A Minnesota police officer was cleared Friday in the fatal shooting of Philando Castile, a Black motorist whose death captured national attention when his girlfriend streamed the grim aftermath on Facebook.
Castile’s family stormed out of the courtroom after the verdict was read, and the city of St. Anthony swiftly announced plans to dismiss Officer Jeronimo Yanez, despite his acquittal. Yanez was charged with manslaughter in the death of Castile, a 32-year-old school cafeteria worker, during a July 6 traffic stop that turned deadly seconds after Castile alerted the officer that he was carrying a gun. Castile had a permit for the weapon.
“The fact in this matter is that my son was murdered, and I’ll continue to say murdered, because where in this planet (can you) tell the truth, and you be honest, and you still be murdered by the police of Minnesota,” his mother, Valerie Castile, said, referring to the fact that her son was shot after he volunteered to Yanez, “Sir, I have to tell you, I do have a firearm on me.”
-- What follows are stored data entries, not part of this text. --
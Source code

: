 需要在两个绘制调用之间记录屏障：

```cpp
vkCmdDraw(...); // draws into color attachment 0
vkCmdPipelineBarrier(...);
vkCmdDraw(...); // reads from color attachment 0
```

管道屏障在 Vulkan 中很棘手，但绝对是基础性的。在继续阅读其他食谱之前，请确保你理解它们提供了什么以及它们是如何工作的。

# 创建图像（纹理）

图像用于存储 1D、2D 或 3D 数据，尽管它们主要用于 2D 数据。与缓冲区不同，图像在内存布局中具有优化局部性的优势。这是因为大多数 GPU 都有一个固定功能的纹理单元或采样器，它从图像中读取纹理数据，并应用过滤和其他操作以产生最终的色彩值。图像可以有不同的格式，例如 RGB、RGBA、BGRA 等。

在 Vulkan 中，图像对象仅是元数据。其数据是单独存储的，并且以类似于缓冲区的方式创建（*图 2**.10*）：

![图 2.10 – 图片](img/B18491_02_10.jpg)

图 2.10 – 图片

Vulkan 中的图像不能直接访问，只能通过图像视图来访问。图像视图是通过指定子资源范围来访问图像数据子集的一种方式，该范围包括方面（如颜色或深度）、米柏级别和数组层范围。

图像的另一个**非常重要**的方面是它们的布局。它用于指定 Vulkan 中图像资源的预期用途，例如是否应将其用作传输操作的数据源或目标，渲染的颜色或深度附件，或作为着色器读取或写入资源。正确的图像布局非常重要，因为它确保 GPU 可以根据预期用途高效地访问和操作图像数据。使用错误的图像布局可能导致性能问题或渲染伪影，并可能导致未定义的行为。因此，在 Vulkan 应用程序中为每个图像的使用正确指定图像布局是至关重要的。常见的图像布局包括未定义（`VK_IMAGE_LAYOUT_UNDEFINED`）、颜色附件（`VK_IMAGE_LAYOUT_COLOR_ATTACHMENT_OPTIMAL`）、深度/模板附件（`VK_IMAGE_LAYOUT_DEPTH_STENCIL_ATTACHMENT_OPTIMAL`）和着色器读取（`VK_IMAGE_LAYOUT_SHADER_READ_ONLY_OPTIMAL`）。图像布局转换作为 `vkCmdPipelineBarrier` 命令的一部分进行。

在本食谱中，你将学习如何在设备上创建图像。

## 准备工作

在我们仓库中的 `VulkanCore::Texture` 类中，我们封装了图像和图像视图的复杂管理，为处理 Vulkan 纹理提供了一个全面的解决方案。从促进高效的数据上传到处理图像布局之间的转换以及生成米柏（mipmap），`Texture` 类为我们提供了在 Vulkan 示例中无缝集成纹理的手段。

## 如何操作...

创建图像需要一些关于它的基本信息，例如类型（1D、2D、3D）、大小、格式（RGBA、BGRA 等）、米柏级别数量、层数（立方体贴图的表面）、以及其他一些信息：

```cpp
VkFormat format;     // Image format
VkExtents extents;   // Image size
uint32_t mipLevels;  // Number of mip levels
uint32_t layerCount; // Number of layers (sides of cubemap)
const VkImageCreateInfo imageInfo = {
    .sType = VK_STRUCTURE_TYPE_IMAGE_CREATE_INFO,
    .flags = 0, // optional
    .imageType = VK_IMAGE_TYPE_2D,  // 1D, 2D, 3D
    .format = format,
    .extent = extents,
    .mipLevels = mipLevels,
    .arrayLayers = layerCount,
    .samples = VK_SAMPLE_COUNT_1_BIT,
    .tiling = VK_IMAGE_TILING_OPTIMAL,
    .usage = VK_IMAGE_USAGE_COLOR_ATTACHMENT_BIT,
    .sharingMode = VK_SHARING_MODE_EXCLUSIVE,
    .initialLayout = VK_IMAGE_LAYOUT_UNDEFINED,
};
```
“He didn’t deserve to die the way he did,” Philando Castile’s sister, Allysza, said, through tears. “I will never have faith in the system.”
A few hundred people gathered Friday evening at the nearby state Capitol to protest the verdict. The mixed-race crowd, including many people with children, carried signs that read “Unite for Philando” and “Corrupt systems only corrupt.”
John Thompson, who worked with Castile in St. Paul’s public schools, stirred the crowd with profanity-laden remarks screamed into a microphone.